Exenatide (marketed as BYETTA): pancreatitis aguda


Exenatide (marketed as BYETTA): Acute PancreatitisFDA has been monitoring cases of acute pancreatitis in its postmarketing review of adverse event reports associated with the use of exenatide. Spontaneous adverse event reports of acute pancreatitis were described in the Adverse Reactions section of product labeling. Further postmarketing review of exenatide identified additional cases of acute pancreatitis associated with use of the drug.
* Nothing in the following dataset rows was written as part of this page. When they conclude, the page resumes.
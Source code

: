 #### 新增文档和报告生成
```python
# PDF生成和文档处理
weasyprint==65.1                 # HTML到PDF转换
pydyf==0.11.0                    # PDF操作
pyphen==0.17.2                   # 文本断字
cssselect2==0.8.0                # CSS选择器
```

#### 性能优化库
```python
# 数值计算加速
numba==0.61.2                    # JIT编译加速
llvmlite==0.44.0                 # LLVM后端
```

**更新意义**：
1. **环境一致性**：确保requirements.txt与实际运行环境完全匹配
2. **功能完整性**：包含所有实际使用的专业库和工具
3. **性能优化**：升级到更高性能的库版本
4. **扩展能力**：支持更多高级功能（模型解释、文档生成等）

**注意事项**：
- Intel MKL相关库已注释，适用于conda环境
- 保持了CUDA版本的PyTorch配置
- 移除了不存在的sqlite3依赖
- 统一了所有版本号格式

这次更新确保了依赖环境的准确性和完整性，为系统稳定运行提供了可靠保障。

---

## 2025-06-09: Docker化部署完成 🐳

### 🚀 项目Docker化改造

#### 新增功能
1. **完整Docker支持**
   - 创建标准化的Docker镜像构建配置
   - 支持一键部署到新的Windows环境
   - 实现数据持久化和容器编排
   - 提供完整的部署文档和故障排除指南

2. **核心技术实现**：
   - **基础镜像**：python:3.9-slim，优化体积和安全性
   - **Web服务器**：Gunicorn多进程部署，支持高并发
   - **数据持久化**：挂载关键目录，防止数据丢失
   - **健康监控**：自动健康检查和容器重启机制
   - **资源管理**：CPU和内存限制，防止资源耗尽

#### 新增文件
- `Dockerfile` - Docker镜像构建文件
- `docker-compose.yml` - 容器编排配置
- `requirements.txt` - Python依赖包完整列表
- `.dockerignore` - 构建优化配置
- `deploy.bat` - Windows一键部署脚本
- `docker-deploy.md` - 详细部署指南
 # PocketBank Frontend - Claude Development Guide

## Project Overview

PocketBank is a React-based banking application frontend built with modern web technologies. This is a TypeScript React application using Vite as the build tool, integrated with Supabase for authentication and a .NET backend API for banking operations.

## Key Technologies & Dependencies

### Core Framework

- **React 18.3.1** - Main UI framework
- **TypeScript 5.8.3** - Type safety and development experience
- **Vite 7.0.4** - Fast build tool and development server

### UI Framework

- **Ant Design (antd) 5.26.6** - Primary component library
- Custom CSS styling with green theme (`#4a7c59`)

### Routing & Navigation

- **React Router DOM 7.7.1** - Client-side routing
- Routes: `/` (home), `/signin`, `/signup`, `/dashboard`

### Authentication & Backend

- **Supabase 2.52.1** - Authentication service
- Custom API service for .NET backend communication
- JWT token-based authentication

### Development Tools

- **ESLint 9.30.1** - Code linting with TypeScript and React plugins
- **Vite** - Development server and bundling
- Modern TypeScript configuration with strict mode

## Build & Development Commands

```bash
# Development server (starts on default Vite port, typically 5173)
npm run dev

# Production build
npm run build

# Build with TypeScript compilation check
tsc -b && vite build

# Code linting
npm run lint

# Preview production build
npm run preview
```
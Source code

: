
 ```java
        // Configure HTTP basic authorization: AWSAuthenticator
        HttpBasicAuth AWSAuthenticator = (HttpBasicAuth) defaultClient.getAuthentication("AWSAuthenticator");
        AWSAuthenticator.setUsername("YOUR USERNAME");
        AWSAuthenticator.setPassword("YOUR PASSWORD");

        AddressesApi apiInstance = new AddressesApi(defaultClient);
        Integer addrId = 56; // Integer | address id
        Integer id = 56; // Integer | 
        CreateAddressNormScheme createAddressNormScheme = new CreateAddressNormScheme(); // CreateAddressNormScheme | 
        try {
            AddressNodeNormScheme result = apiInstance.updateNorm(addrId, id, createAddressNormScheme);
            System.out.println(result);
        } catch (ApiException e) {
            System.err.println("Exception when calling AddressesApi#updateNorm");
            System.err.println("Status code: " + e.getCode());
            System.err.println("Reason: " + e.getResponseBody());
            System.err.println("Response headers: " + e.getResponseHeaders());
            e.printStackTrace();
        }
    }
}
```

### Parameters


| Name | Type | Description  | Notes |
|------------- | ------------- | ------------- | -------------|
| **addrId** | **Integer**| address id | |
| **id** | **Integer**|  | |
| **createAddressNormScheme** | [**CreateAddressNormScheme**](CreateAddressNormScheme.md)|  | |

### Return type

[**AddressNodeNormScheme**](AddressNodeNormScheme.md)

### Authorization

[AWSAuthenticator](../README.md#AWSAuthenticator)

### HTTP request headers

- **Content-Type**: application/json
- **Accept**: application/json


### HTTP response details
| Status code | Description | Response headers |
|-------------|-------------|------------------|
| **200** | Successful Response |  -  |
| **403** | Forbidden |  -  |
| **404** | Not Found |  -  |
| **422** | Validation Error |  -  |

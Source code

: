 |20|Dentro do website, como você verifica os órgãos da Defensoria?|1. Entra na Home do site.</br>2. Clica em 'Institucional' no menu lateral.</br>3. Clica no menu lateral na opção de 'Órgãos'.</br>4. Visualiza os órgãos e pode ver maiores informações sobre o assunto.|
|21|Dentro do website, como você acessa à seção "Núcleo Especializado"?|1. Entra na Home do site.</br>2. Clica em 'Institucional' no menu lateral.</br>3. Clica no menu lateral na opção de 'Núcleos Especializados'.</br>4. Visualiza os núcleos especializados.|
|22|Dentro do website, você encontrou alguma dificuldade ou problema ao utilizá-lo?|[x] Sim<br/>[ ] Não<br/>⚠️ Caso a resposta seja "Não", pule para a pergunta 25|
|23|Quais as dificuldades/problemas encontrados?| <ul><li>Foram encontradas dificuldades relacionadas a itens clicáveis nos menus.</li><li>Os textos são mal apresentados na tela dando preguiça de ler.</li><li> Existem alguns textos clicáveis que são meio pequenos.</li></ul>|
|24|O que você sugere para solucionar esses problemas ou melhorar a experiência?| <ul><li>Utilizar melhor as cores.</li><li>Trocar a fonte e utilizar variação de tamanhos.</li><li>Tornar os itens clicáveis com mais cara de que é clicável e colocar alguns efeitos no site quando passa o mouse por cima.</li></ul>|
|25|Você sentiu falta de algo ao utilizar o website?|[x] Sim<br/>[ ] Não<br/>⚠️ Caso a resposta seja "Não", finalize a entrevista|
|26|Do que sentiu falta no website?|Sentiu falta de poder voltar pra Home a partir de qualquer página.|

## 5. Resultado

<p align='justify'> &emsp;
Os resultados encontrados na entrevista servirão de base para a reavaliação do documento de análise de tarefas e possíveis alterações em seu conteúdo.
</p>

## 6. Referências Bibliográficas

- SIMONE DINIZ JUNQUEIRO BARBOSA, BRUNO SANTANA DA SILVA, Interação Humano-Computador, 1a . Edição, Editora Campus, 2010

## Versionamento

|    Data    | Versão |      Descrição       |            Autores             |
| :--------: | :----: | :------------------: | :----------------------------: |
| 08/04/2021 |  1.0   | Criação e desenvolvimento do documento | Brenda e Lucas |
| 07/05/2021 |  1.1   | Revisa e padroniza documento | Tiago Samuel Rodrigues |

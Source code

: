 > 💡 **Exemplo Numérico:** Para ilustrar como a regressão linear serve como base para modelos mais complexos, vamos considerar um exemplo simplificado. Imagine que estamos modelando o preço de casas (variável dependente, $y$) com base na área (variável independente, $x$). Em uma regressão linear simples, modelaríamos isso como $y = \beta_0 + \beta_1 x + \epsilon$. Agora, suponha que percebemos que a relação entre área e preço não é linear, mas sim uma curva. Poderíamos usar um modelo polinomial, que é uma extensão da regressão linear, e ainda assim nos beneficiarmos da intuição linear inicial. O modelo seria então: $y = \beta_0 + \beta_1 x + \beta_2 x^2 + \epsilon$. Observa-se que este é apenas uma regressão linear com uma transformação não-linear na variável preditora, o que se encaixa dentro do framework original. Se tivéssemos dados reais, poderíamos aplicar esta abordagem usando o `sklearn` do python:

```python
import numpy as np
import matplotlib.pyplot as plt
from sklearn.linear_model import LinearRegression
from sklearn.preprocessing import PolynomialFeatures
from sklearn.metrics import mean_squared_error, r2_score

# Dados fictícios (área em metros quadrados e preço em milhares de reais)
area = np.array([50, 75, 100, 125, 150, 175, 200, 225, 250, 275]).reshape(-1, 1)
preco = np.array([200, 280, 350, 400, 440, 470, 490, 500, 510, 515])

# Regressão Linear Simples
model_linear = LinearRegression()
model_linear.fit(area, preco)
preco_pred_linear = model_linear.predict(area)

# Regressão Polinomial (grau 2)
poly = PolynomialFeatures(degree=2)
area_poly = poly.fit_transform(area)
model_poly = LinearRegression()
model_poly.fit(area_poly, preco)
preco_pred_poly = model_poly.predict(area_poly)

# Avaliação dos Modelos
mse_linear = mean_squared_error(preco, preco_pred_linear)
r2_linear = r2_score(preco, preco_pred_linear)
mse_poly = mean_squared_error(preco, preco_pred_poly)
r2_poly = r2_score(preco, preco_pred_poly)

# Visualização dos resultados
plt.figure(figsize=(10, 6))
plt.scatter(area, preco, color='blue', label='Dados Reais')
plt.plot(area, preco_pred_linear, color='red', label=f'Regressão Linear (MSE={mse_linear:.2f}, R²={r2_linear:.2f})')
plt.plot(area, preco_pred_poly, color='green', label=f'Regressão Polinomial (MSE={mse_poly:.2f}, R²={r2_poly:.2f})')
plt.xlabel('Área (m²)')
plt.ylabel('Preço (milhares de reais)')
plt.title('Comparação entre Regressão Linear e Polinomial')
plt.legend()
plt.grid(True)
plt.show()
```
The product labeling has been updated to include information about acute pancreatitis in the Precautions section of the label, and information for healthcare professionals has been posted on FDA’s Web site.1 This article, based on the review of 30 reports of acute pancreatitis, describes the postmarketing data that prompted the revision to product labeling and provides recommendations to healthcare professionals regarding this serious adverse event.

Exenatide, the first-in-class incretin mimetic, is a glucagon-like peptide-1 (GLP-1) analogue that stimulates insulin release from pancreatic beta-cells in a glucose-dependent manner, suppresses inappropriately elevated glucagon secretion, and slows gastric emptying.1 Exenatide was approved by FDA on April 28, 2005, and is indicated as adjunctive therapy to improve glycemic control in patients with type 2 diabetes mellitus who are taking metformin, a sulfonylurea, a thiazolidinedione, a combination of metformin and a sulfonylurea, or a combination of metformin and a thiazolidinedione, but have not achieved adequate glycemic control.1 Exenatide is administered by subcutaneous (SC) injection, initially as a 5 microgram (mcg) dose before the morning and evening meals, which can be increased to 10 mcg twice daily injections after 1 month of therapy. Commonly reported side effects of exenatide include nausea, vomiting, diarrhea, indigestion, and upper abdominal discomfort.

Exenatide was originally identified in the saliva of the poisonous Gila monster lizard. Pancreatitis has been reported with envenomation with Gila monster saliva due to overstimulation of the pancreas.2

From April 28, 2005, to December 31, 2006, FDA received 30 domestic reports of acute pancreatitis in patients who received exenatide treatment. Nineteen (63%) patients were female. The median age of patients described in the case reports was 60 years (range: 43-72 years).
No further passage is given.